Elastic-net Linear Regression (LR).hl (2.3 MB) - added by mkommend 14 months ago.
Elastic Net LR - R² Values Bug

Change History (66)

comment:1 Changed 7 years ago by gkronber

  • Component changed from LinearRegression to Algorithms.DataAnalysis
  • Priority changed from minor to trivial
  • Version changed from 3.2 to 3.3

comment:2 Changed 7 years ago by gkronber

  • Summary changed from Ridge regression for linear models to More advanced linear regression with included feature selection

comment:3 Changed 7 years ago by gkronber

  • Summary changed from More advanced linear regression with included feature selection to More advanced linear regression methods with included feature selection

comment:4 Changed 7 years ago by gkronber

  • Version changed from 3.3 to branch

comment:5 Changed 4 years ago by gkronber

  • Version changed from branch to 3.4

comment:6 Changed 4 years ago by gkronber

  • Priority changed from lowest to medium

Several ways of feature selection are possible:

  • Wrappers: Best-subset-, forward-, and backward-selection
  • Regularized models: L0, L1, L2 or combinations thereof.

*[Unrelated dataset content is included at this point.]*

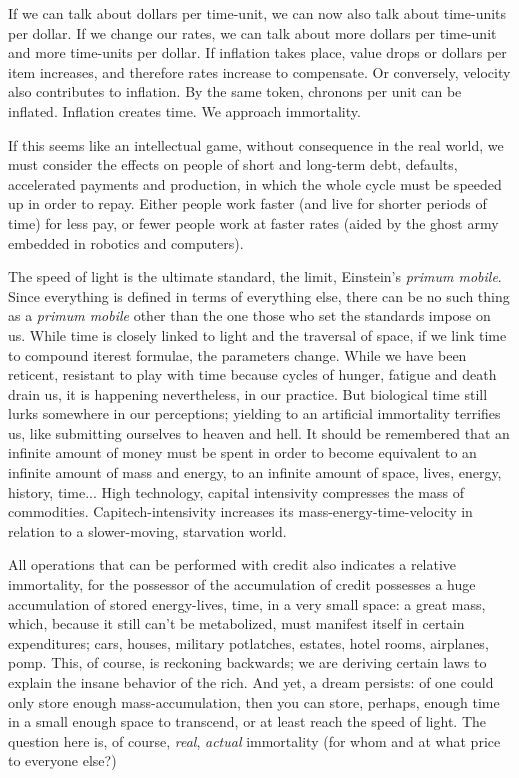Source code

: If we can talk about dollars per time-unit, we can now also talk about time-units per dollar. If we change our rates, we can talk about more dollars per time-unit and more time-units per dollar. If inflation takes place, value drops or dollars per item increases, and therefore rates increase to compensate. Or conversely, velocity also contributes to inflation. By the same token, chronons per unit can be inflated. Inflation creates time. We approach immortality.

If this seems like an intellectual game, without consequence in the real world, we must consider the effects on people of short and long-term debt, defaults, accelerated payments and production, in which the whole cycle must be speeded up in order to repay. Either people work faster (and live for shorter periods of time) for less pay, or fewer people work at faster rates (aided by the ghost army embedded in robotics and computers).

The speed of light is the ultimate standard, the limit, Einstein's \emph{primum mobile}. Since everything is defined in terms of everything else, there can be no such thing as a \emph{primum mobile} other than the one those who set the standards impose on us. While time is closely linked to light and the traversal of space, if we link time to compound iterest formulae, the parameters change. While we have been reticent, resistant to play with time because cycles of hunger, fatigue and death drain us, it is happening nevertheless, in our practice. But biological time still lurks somewhere in our perceptions; yielding to an artificial immortality terrifies us, like submitting ourselves to heaven and hell. It should be remembered that an infinite amount of money must be spent in order to become equivalent to an infinite amount of mass and energy, to an infinite amount of space, lives, energy, history, time... High technology, capital intensivity compresses the mass of commodities. Capitech-intensivity increases its mass-energy-time-velocity in relation to a slower-moving, starvation world.

All operations that can be performed with credit also indicates a relative immortality, for the possessor of the accumulation of credit possesses a huge accumulation of stored energy-lives, time, in a very small space: a great mass, which, because it still can't be metabolized, must manifest itself in certain expenditures; cars, houses, military potlatches, estates, hotel rooms, airplanes, pomp. This, of course, is reckoning backwards; we are deriving certain laws to explain the insane behavior of the rich. And yet, a dream persists: of one could only store enough mass-accumulation, then you can store, perhaps, enough time in a small enough space to transcend, or at least reach the speed of light. The question here is, of course, \emph{real}, \emph{actual} immortality (for whom and at what price to everyone else?)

comment:7 follow-up: Changed 4 years ago by gkronber

There are plans to extend alglib into relevant directions: http://bugs.alglib.net/view.php?id=543

comment:8 Changed 15 months ago by gkronber

  • Status changed from new to accepted

comment:9 Changed 15 months ago by gkronber

It is possible to wrap the glmnet library (R implementation) to provide a large number regularized generalized linear models. (https://cran.r-project.org/web/packages/glmnet/index.html)

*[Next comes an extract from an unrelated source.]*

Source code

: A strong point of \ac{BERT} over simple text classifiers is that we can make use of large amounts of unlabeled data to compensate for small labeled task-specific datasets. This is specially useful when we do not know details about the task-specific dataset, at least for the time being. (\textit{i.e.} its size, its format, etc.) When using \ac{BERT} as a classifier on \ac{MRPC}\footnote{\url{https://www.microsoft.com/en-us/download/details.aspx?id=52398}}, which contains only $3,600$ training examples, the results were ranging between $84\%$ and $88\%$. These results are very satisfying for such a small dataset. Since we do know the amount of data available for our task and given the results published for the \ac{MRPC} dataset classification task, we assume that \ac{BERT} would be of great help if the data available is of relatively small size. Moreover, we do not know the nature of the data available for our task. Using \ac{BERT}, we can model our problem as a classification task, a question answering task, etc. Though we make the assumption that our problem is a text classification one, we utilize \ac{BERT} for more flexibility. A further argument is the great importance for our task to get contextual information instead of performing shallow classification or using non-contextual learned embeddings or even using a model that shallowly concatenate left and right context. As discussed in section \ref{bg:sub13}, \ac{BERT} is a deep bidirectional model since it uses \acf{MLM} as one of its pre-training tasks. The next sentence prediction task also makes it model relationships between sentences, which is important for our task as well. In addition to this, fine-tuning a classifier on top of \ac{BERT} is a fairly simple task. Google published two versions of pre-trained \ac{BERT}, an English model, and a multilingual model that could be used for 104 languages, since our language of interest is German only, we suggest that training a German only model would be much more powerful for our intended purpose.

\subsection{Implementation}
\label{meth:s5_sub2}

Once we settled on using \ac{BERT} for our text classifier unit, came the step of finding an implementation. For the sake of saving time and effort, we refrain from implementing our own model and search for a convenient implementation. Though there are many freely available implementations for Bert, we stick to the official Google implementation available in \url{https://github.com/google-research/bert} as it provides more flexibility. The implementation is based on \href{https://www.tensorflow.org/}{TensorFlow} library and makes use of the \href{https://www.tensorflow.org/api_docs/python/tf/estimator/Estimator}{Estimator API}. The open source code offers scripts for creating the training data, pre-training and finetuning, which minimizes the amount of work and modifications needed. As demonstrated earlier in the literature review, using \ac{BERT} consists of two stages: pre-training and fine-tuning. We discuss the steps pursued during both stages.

comment:10 Changed 15 months ago by gkronber

r13926: created a folder for feature branch (glmnet)

comment:11 Changed 15 months ago by gkronber

r13927: import of first implementation of elastic-net LR

comment:12 Changed 15 months ago by gkronber

r13928: first version of elastic-net alg that runs in HL

comment:13 Changed 15 months ago by gkronber

  • Owner changed from gkronber to mkommend
  • Status changed from accepted to reviewing
  • Version changed from 3.4 to branch

comment:14 in reply to: ↑ 7 Changed 15 months ago by gkronber

Replying to gkronber:

There are plans to extend alglib into relevant directions: http://bugs.alglib.net/view.php?id=543

There have been no activities regarding this functionality in alglib for 3 years.

comment:15 Changed 15 months ago by gkronber

r13929: fixed copying of license file and added evaluation of all models along the path on the test set

comment:16 Changed 15 months ago by gkronber

r13930: added parameter lambda to support calculation of a solution for a specific lambda value (instead of the full path)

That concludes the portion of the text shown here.